To further determine the potency of Lenti-2B, mice were euthanized to directly compare the tissue virus titers by plaque-forming assay at days 3, 5 and 7 post CVB3 infection. The virus titers in the hearts and pancreases of mice infected with Lenti-2B were approximately 4-log₁₀ lower than those in the control group (P < 0.01 versus Lenti-NC group for both organs, n = 5 in each group) (Figure 4). Virus titers were 1-log₁₀ lower in the heart and 2-log₁₀ lower in the pancreas of mice that received pGCL-2B than that in the respective control mice (Figure 5). Furthermore, the virus titer was 10³-fold lower in the heart of Lenti-2B group than that of pGCL-2B group, suggesting that lentivirus vector expressed shRNA-2B more effectively than plasmid in vivo (P < 0.01).

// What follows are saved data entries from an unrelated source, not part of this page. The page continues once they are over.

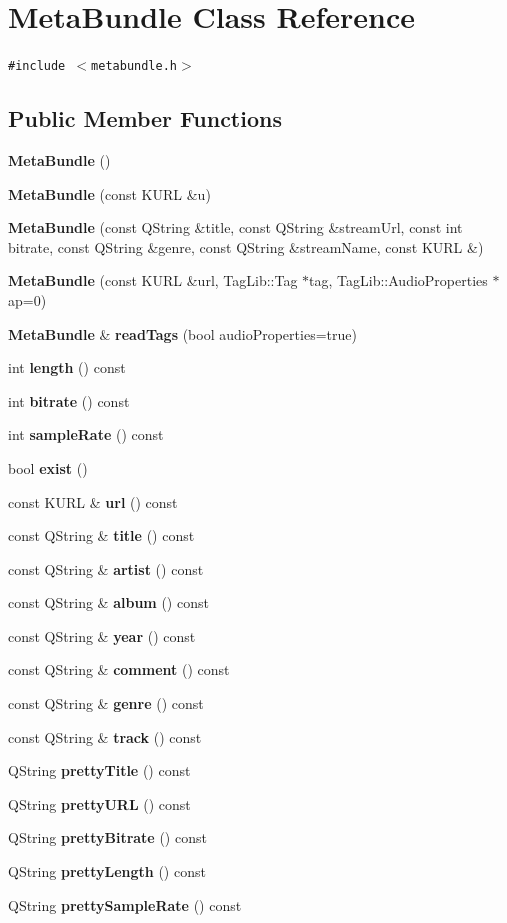 \section{Meta\-Bundle Class Reference}
\label{classMetaBundle}
{\tt \#include $<$metabundle.h$>$}

\subsection*{Public Member Functions}
\begin{CompactItemize}
\item 
{\bf Meta\-Bundle} ()
\item 
{\bf Meta\-Bundle} (const KURL \&u)
\item 
{\bf Meta\-Bundle} (const QString \&title, const QString \&stream\-Url, const int bitrate, const QString \&genre, const QString \&stream\-Name, const KURL \&)
\item 
{\bf Meta\-Bundle} (const KURL \&url, Tag\-Lib::Tag $\ast$tag, Tag\-Lib::Audio\-Properties $\ast$ap=0)
\item 
{\bf Meta\-Bundle} \& {\bf read\-Tags} (bool audio\-Properties=true)
\item 
int {\bf length} () const 
\item 
int {\bf bitrate} () const 
\item 
int {\bf sample\-Rate} () const 
\item 
bool {\bf exist} ()
\item 
const KURL \& {\bf url} () const 
\item 
const QString \& {\bf title} () const 
\item 
const QString \& {\bf artist} () const 
\item 
const QString \& {\bf album} () const 
\item 
const QString \& {\bf year} () const 
\item 
const QString \& {\bf comment} () const 
\item 
const QString \& {\bf genre} () const 
\item 
const QString \& {\bf track} () const 
\item 
QString {\bf pretty\-Title} () const 
\item 
QString {\bf pretty\-URL} () const 
\item 
QString {\bf pretty\-Bitrate} () const 
\item 
QString {\bf pretty\-Length} () const 
\item 
QString {\bf pretty\-Sample\-Rate} () const 
\end{CompactItemize}
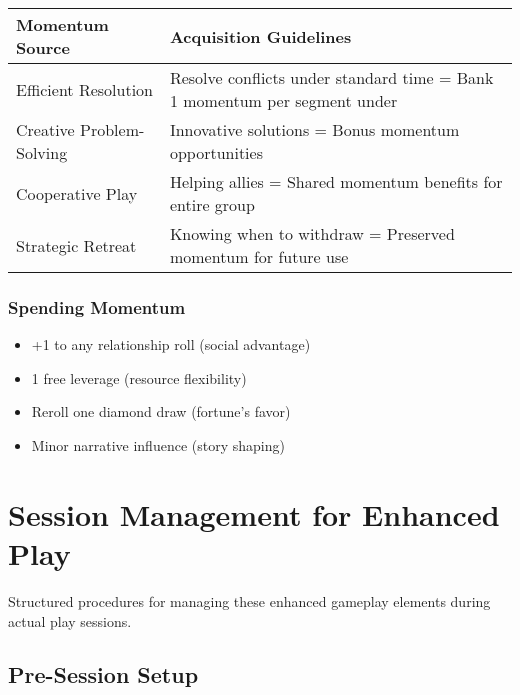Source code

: \begin{fatebox}
\begin{tabularx}{\textwidth}{lX}
\toprule
\textbf{Momentum Source} & \textbf{Acquisition Guidelines} \\
\midrule
Efficient Resolution & Resolve conflicts under standard time = Bank 1 momentum per segment under \\
Creative Problem-Solving & Innovative solutions = Bonus momentum opportunities \\
Cooperative Play & Helping allies = Shared momentum benefits for entire group \\
Strategic Retreat & Knowing when to withdraw = Preserved momentum for future use \\
\bottomrule
\end{tabularx}
\end{fatebox}

\subsubsection*{Spending Momentum}

\begin{itemize}
    \item +1 to any relationship roll (social advantage)
    \item 1 free leverage (resource flexibility)
    \item Reroll one diamond draw (fortune's favor)
    \item Minor narrative influence (story shaping)
\end{itemize}

\section*{Session Management for Enhanced Play}

Structured procedures for managing these enhanced gameplay elements during actual play sessions.

\subsection*{Pre-Session Setup}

To confirm the protect effect of Lenti-2B on the hearts and pancreases of CVB3 infected mice, hematoxylin-eosin staining was used to detect inflammation and immunohistochemistry staining was used to detect the distribution of CVB3 viruses or GFP expression in the organs. No, or only slight, myocardial inflammation and CVB3 infection were revealed in the Lenti-2B group; however, there were large extent of necrosis, calcification and serious virus infection in the Lenti-NC group and non-shRNA-treated group (Figure 6).